A.D. Ce n’est pas pour autant que cela ne peut pas être fait…

M.D. Oui, mais on n’a pas l’intention de changer. Nous avons comme habitude d’établir nos politiques sur une base scientifique, et les avis sont contrastés.

A.D. Justement, nous avions changé les rythmes scolaires parce que c’était recommandé scientifiquement.

Quel regard portez-vous sur l’hypothèse de voir Bart De Wever devenir Premier ministre ? Il y a quelques années encore, cela aurait été inenvisageable côté francophone.

A.D. Je me considère comme un vrai démocrate. Quel est le plus grand parti à la Chambre ? La N-VA, voilà, il faut pouvoir l’assumer. Comme dans tout système politique, et singulièrement en Belgique, on doit trouver un accord de gouvernement, ce sur quoi on va travailler pendant toute la législature. Et le Premier ministre sera garant de cet accord.

M.D. D’abord, nous maintenons notre analyse selon laquelle nous avons deux démocraties en Belgique…

A.D. Oui, et vous avez un gouvernement plus à gauche que moi (rires)…

M.D. Ça, on le verra dans les résultats… C’est important d’avoir de bonnes intentions et de bons plans, mais on verra dans les faits. Mais si l’on revient aux deux démocraties, je constate que je ne peux pas voter pour vous, Monsieur Dolimont. C’est pour cela qu’il faut toujours un accord au fédéral, où nous devons protéger le bien-être et la prospérité des Flamands. On a donc besoin pour cela d’un accord avec des réformes socio-économiques fortes au fédéral, et d’y avoir notre mot à dire.

A.D. De Wever devra quand même être le Premier ministre de tous les Belges…

M.D. Il le sera, j’en suis sûr. Et nous sommes convaincus que notre politique économique est bonne aussi pour les Wallons. Nous avons besoin d’une culture wallonne qui comprend cela.

Ceci, pour finir : les Etats-Unis vont désigner leur président ou leur présidente. Entre Kamala Harris ou Donald Trump, vous choisissez qui ?

A.D. Au vu de ce qui se passe, moi j’assume, c’est Kamala Harris.

M.D. J’ai pour opinion qu’il n’est pas sain de s’immiscer dans le débat d’une autre démocratie. J’ai bien sûr mon avis personnel, mais ce n’est pas à moi de dire aux Américains pour qui voter.

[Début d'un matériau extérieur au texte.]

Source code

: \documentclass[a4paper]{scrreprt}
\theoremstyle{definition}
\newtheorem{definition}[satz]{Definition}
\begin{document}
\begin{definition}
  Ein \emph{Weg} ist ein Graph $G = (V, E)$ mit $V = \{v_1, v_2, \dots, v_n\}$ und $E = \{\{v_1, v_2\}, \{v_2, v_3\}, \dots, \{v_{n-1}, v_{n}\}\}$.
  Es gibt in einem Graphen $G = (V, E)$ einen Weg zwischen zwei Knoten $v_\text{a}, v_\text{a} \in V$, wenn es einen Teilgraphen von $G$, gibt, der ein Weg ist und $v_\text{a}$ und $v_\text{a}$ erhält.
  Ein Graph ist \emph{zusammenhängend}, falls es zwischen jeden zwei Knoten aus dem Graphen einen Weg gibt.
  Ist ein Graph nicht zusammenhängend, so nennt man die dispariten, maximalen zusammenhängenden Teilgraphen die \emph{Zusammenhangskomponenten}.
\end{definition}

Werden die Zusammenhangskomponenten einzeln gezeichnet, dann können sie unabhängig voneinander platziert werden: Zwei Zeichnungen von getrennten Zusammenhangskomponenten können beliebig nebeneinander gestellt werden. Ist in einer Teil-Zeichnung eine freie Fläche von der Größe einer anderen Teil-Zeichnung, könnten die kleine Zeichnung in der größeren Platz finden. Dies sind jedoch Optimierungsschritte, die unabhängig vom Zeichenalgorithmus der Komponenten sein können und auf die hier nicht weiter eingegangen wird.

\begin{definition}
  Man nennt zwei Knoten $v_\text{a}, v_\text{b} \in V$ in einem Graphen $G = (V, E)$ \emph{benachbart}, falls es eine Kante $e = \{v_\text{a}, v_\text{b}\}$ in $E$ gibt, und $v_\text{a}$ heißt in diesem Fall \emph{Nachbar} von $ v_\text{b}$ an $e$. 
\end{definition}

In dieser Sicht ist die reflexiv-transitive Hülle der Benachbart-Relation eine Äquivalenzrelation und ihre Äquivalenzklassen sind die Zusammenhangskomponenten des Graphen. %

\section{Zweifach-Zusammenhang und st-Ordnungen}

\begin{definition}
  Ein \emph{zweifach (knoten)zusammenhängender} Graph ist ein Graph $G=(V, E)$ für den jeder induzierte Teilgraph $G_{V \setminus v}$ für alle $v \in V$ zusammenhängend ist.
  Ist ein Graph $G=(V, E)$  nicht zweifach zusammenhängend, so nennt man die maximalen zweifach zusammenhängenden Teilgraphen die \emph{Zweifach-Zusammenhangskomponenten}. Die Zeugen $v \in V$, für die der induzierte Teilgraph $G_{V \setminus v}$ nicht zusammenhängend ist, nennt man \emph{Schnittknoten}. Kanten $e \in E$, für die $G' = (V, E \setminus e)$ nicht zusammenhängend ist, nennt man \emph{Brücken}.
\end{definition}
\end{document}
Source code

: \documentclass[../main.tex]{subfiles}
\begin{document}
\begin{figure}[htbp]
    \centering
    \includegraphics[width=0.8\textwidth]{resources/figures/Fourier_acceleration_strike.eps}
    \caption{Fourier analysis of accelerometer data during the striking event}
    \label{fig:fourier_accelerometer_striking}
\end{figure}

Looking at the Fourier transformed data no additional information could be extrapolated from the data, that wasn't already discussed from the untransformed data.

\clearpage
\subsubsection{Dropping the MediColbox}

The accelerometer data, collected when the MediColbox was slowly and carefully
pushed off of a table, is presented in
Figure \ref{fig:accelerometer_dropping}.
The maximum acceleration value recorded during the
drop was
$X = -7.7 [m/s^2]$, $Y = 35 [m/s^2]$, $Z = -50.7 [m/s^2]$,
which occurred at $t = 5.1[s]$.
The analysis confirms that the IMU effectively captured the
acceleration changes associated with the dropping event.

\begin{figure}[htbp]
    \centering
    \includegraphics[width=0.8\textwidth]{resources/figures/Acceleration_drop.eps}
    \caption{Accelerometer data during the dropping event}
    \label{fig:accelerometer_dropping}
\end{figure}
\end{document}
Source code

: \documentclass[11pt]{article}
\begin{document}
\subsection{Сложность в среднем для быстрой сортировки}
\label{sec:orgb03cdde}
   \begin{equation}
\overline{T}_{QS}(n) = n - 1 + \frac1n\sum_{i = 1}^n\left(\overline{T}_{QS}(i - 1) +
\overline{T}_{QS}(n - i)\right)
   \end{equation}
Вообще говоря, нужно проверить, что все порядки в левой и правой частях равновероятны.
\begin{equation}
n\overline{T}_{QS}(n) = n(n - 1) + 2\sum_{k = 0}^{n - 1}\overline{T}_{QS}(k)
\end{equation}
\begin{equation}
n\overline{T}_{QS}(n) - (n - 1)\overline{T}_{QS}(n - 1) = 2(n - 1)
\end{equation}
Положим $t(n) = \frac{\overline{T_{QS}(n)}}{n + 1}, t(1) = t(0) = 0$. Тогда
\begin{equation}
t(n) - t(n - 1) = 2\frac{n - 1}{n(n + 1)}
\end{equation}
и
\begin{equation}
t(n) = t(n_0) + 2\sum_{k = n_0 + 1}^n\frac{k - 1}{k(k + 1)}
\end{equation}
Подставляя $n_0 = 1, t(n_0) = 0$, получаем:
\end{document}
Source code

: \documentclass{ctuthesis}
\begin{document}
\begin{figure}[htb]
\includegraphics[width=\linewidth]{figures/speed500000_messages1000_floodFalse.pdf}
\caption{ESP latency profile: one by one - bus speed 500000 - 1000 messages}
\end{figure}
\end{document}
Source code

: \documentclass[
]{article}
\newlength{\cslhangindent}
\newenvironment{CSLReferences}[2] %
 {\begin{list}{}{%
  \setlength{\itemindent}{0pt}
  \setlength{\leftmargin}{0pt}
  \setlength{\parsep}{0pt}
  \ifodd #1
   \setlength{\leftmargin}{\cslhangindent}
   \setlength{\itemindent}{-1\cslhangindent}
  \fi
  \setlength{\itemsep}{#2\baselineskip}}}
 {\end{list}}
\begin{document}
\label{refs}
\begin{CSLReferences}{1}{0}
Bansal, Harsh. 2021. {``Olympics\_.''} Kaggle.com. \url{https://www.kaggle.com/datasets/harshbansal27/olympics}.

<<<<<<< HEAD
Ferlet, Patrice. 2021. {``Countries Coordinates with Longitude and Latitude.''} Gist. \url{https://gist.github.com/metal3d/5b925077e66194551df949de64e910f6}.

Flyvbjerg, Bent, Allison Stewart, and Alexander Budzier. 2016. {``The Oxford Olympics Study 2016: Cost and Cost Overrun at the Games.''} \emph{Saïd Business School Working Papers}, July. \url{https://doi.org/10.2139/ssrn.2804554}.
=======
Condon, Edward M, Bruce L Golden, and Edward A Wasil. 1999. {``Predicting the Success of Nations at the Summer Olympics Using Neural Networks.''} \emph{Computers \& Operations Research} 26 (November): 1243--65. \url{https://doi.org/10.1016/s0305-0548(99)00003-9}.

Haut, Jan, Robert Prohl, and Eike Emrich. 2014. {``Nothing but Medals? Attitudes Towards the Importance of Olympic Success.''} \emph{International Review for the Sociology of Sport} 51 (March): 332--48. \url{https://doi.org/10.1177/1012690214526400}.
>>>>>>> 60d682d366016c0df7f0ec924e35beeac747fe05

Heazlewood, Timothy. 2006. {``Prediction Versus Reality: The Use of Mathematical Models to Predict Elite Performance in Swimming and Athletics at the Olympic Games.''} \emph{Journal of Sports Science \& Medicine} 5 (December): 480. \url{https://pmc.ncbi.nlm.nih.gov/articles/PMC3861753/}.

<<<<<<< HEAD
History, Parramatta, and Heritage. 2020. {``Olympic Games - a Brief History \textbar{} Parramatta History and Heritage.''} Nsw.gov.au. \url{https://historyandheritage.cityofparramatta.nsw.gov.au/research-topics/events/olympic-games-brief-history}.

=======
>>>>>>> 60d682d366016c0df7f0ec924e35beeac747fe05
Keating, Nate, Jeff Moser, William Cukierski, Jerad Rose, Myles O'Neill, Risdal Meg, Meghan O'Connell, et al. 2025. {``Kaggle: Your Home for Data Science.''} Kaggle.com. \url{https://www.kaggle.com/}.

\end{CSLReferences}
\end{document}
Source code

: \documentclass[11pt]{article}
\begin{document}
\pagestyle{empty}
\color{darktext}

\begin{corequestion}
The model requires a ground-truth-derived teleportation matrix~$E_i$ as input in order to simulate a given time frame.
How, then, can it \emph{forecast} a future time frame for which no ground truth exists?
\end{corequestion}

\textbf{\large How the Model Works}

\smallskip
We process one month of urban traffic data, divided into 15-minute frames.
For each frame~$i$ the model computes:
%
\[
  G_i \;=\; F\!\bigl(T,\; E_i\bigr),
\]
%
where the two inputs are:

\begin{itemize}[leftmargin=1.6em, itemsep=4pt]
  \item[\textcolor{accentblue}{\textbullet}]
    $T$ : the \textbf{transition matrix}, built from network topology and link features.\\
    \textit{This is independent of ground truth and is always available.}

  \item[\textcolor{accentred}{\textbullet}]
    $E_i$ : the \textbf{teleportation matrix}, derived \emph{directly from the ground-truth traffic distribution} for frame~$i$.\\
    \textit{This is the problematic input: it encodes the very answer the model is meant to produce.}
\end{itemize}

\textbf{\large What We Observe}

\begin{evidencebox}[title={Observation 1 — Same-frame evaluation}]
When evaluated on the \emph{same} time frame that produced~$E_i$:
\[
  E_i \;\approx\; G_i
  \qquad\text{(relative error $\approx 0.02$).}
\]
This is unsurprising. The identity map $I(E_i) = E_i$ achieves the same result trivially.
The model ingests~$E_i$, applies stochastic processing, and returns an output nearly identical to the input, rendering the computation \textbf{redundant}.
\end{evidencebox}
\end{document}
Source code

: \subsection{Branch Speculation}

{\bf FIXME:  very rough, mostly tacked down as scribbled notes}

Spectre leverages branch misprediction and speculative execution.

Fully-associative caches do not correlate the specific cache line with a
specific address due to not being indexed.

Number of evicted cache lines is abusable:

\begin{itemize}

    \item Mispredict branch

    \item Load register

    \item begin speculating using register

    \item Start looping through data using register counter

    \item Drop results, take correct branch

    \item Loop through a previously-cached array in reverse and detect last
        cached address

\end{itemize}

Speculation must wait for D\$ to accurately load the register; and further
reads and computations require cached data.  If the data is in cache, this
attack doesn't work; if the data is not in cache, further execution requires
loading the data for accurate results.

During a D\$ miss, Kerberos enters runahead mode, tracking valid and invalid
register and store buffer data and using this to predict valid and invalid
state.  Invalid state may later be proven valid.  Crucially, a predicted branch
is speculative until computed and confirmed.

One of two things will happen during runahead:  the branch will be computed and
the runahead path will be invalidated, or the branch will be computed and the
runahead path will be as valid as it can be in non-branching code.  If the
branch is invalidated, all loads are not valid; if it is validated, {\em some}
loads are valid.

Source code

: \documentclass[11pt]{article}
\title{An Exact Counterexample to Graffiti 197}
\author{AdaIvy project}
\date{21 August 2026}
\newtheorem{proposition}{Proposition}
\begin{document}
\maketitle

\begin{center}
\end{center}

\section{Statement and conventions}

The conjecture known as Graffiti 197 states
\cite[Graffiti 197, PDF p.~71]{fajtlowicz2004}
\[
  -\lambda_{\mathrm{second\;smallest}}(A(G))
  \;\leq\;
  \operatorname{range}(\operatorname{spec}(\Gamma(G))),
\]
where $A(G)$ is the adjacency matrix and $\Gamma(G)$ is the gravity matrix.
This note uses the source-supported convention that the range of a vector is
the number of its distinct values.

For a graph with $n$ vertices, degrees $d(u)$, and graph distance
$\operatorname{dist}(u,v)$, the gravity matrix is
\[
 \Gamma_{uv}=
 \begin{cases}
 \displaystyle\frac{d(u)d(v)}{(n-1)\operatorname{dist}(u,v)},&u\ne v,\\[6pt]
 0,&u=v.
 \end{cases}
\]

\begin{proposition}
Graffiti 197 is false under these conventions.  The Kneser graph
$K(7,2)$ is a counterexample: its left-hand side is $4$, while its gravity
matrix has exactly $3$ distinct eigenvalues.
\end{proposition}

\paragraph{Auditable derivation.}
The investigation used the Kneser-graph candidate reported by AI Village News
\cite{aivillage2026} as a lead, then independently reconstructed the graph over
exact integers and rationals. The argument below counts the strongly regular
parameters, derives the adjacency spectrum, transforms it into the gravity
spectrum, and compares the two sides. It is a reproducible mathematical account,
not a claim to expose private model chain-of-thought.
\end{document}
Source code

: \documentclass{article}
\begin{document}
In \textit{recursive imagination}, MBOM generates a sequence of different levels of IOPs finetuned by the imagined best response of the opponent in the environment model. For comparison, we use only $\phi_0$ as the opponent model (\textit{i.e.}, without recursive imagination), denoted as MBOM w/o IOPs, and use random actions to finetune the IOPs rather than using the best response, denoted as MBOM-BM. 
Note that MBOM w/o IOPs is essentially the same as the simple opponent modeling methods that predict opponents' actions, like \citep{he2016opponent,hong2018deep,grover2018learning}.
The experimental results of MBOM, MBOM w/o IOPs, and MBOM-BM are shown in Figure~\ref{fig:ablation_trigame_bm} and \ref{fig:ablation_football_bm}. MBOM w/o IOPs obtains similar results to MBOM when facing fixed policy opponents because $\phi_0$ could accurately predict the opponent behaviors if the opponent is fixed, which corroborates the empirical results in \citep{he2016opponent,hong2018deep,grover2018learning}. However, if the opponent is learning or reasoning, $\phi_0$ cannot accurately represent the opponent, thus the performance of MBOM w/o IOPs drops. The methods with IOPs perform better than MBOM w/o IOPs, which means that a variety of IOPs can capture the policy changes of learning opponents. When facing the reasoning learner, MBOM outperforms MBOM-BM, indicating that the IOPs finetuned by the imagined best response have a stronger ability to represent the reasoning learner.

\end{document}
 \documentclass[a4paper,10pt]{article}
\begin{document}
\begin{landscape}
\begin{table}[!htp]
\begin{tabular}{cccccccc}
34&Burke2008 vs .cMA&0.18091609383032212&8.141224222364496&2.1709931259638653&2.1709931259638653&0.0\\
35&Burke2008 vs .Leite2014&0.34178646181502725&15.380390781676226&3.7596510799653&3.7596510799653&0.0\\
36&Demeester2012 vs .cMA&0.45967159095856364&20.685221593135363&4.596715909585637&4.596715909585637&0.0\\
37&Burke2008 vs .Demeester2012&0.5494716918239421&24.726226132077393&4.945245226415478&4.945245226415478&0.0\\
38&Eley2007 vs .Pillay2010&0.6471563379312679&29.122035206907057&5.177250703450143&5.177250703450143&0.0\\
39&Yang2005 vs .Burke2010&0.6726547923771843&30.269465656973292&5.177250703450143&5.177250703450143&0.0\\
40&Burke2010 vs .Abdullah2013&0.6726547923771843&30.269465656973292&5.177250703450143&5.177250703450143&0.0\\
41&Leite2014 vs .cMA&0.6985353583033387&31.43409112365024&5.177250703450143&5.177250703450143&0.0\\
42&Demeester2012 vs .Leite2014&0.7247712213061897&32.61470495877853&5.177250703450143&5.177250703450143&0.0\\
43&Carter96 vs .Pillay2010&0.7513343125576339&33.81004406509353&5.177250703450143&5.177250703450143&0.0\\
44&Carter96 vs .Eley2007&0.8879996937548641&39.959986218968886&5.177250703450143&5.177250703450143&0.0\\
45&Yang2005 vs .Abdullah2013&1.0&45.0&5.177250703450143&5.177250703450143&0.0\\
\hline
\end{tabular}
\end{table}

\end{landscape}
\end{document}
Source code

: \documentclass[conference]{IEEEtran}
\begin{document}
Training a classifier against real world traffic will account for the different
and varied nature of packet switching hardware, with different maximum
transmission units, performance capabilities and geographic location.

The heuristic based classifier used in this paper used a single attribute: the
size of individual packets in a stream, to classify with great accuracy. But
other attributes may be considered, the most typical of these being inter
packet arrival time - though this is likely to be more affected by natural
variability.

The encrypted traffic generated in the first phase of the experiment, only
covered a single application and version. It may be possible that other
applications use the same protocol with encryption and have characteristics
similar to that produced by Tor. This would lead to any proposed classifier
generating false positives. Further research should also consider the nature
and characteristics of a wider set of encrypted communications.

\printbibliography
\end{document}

Le message de Dolimont à la Flandre, et de Diependaele à la Wallonie

Quel message souhaitez-vous envoyer à la Flandre ?

A.D. Mon message à la Flandre, c’est de dire qu’on est prêts à prendre nos responsabilités. On a une trajectoire budgétaire avec un équilibre régional après les cinq ans, dix ans pour les deux entités francophones. On va travailler énormément sur notre taux d’emploi et rendre notre territoire attractif. On a la chance d’avoir pas mal de disponibilité foncière, notamment pour que les entreprises néerlandophones puissent venir s’installer chez nous, pour qu’on puisse se développer ensemble. Nous, on veut montrer qu’on a énormément de talents et qu’on est en capacité de pouvoir les développer.

Quel message souhaitez-vous envoyer à la Wallonie ?

M.D. Ce que je veux dire à la Wallonie, c’est d’avoir confiance en elle-même. Vous avez beaucoup de chances, d’opportunités, de choses extraordinaires en Wallonie. Il faut maintenant prendre ces opportunités. La culture politique doit évoluer vers le « Get things done », faire changer les choses. C’est important pour les Wallons, tout d’abord, mais aussi pour les voisins de la Wallonie, à commencer par la Flandre.